Explain the YOLO algorithm in a concise language

YOLO algorithm, the English full name is You Only Look Once, the direct English full name can find the paper, and the author also open source code on github. It should be noted that this tweet is about yolo v1 and there is an upgraded version.

As the name implies, this algorithm can recognize all objects only by looking at the picture. This algorithm can detect objects in real time, which can reach 40 frames per second, and the speed is very fast. So how do you get started with this algorithm? I believe that you have seen a lot of articles about the YOLO algorithm, so I am not going to go deep into the algorithm here, but try to explain this fascinating algorithm in a concise language.

Explain the YOLO algorithm in a concise language

The biggest difference from other tweets is that I will show you how to make a dataset from a practical perspective and how to make a computer recognize a specific object.

Let's take a look at how the effect I achieved is. First of all, I found the blue cup on my desk and collected more than two hundred pictures of my own cup. In order to reduce the workload, I replaced all the data of the car with the data set of the water cup. After a dozen hours of training, the effect is as follows:

Explain the YOLO algorithm in a concise language

How to achieve it? First of all, I think you have to "understand" this algorithm first, at least you have to understand how it is implemented, what is the principle, what is the input and output. In order to learn this algorithm, I also spent a lot of time to read the author's papers and code. I think the paper cooperation code is a good way to learn. The code can be very clear to understand how it implements this algorithm.
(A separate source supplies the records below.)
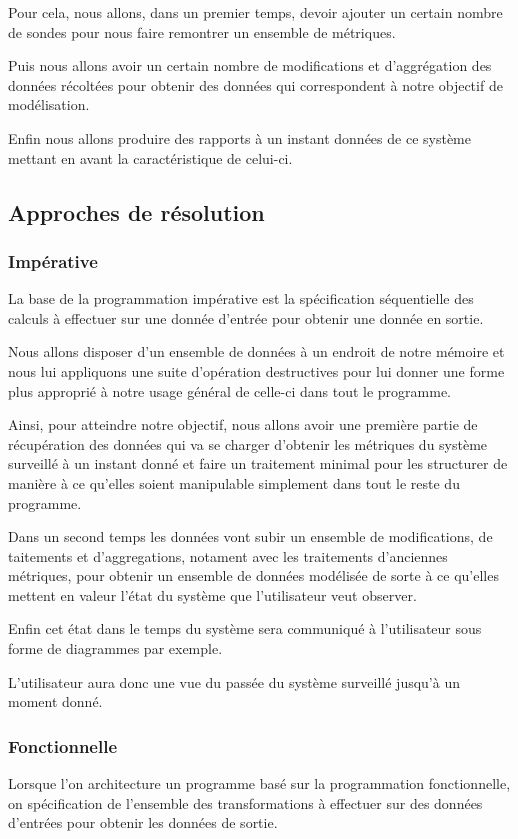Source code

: \documentclass{article}
\begin{document}
Pour cela, nous allons, dans un premier temps, devoir ajouter un certain
nombre de sondes pour nous faire remontrer un ensemble de métriques.

Puis nous allons avoir un certain nombre de modifications et d'aggrégation des
données récoltées pour obtenir des données qui correspondent à notre objectif
de modélisation.

Enfin nous allons produire des rapports à un instant données de ce système mettant
en avant la caractéristique de celui-ci.

\subsection{Approches de résolution}
\subsubsection{Impérative}
La base de la programmation impérative est la spécification séquentielle
des calculs à effectuer sur une donnée d'entrée pour obtenir une donnée en sortie.

Nous allons disposer d'un ensemble de données à un endroit de notre mémoire et
nous lui appliquons une suite d'opération destructives pour lui donner une forme
plus approprié à notre usage général de celle-ci dans tout le programme.

Ainsi, pour atteindre notre objectif, nous allons avoir une première partie de
récupération des données qui va se charger d'obtenir les métriques du système
surveillé à un instant donné et faire un traitement minimal pour les structurer
de manière à ce qu'elles soient manipulable simplement dans tout le reste du programme.

Dans un second temps les données vont subir un ensemble de modifications, de
taitements et d'aggregations, notament avec les traitements d'anciennes métriques,
pour obtenir un ensemble de données modélisée de sorte à ce qu'elles mettent en
valeur l'état du système que l'utilisateur veut observer.

Enfin cet état dans le temps du système sera communiqué à l'utilisateur sous forme
de diagrammes par exemple.

L'utilisateur aura donc une vue du passée du système surveillé jusqu'à un moment donné.

\subsubsection{Fonctionnelle}
Lorsque l'on architecture un programme basé sur la programmation fonctionnelle,
on spécification de l'ensemble des transformations à effectuer sur des données
d'entrées pour obtenir les données de sortie.
\end{document}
The core of this algorithm is that it divides the picture into 7*7 grids. Note that this 7*7 grid does not cut a picture into 49 small blocks, but rather a grid corresponds to an output. It may feel a bit abstract, let's look at the picture first.
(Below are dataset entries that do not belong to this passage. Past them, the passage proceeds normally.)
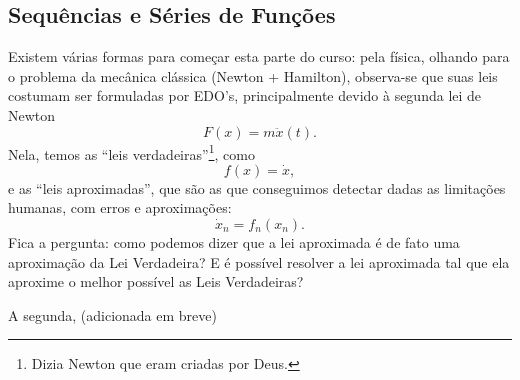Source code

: \documentclass[../analysisII_notes.tex]{subfiles}
\begin{document}
\subsection{Sequências e Séries de Funções}
Existem várias formas para começar esta parte do curso: pela física, olhando para o problema da mecânica clássica (Newton + Hamilton), observa-se que suas leis costumam ser formuladas por EDO's, principalmente devido à segunda lei de Newton
\[
	F(x) = m \ddot{x}(t).
\]
Nela, temos as ``leis verdadeiras''\footnote{Dizia Newton que eram criadas por Deus.}, como
\[
	f(x) = \dot{x},
\]
e as ``leis aproximadas'', que são as que conseguimos detectar dadas as limitações humanas, com erros e aproximações:
\[
	\dot{x}_{n} = f_{n}(x_{n}).
\]
Fica a pergunta: como podemos dizer que a lei aproximada é de fato uma aproximação da Lei Verdadeira? E é possível resolver a lei aproximada tal que ela aproxime o melhor possível as Leis Verdadeiras?

A segunda, (adicionada em breve)
\end{document}
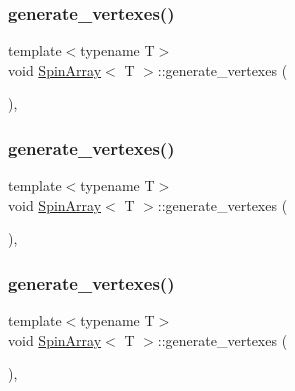 \mbox{\label{classSpinArray_a9a91cd3d27cfd626edaaafe1cf2bc679}} 
\subsubsection{\texorpdfstring{generate\+\_\+vertexes()}{generate\_vertexes()}\hspace{0.1cm}{\footnotesize\ttfamily [1/4]}}
{\footnotesize\ttfamily template$<$typename T$>$ \\
void \mbox{\hyperlink{classSpinArray}{Spin\+Array}}$<$ T $>$\+::generate\+\_\+vertexes (\begin{DoxyParamCaption}{ }\end{DoxyParamCaption})\hspace{0.3cm}{\ttfamily [inline]}, {\ttfamily [private]}}

\mbox{\label{classSpinArray_a9a91cd3d27cfd626edaaafe1cf2bc679}} 
\subsubsection{\texorpdfstring{generate\+\_\+vertexes()}{generate\_vertexes()}\hspace{0.1cm}{\footnotesize\ttfamily [2/4]}}
{\footnotesize\ttfamily template$<$typename T$>$ \\
void \mbox{\hyperlink{classSpinArray}{Spin\+Array}}$<$ T $>$\+::generate\+\_\+vertexes (\begin{DoxyParamCaption}{ }\end{DoxyParamCaption})\hspace{0.3cm}{\ttfamily [inline]}, {\ttfamily [private]}}

\mbox{\label{classSpinArray_a9a91cd3d27cfd626edaaafe1cf2bc679}} 
\subsubsection{\texorpdfstring{generate\+\_\+vertexes()}{generate\_vertexes()}\hspace{0.1cm}{\footnotesize\ttfamily [3/4]}}
{\footnotesize\ttfamily template$<$typename T$>$ \\
void \mbox{\hyperlink{classSpinArray}{Spin\+Array}}$<$ T $>$\+::generate\+\_\+vertexes (\begin{DoxyParamCaption}{ }\end{DoxyParamCaption})\hspace{0.3cm}{\ttfamily [inline]}, {\ttfamily [private]}}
For example, in the above picture, there are a total of 49 grids. The task of each grid is to determine whether the center point of the object falls on the grid. If it falls on its own grid, then the grid is good. Will report to the system. Suppose the red grid marked in the above figure is named as a small grid, then the small grid finds that there is a dog here, so it reports to the system: I have a dog here, and then the system asks: How wide is the dog? The small grid seems a bit awkward, but according to its experience, the small grid can probably guess, so he answered the system: the dog is about 100 pixels wide and 250 pixels high. At this point, the task of the small grid is basically completed, the small grid is only one of the 49 grids, and the other grids are the same. So the system collected the opinions of 49 grids and then got the picture below.

In fact, 49*2=81 prediction boxes can appear in this picture, which means that no grid can have two predictions for the target, so up to 81 prediction boxes can appear. As you can see in the figure, there are a lot of useless boxes, and adjacent grids may have similar results, so we can filter a part of the prediction box by maximal value suppression. Then you can get the results of the figure below.

But believe me, even if you have fully understood what I said above, you may not be able to understand the code at once. When I read the code, I found that although the code is not much, the logic is clear, but there are some details. Hard to understand. Then let me take a look at it!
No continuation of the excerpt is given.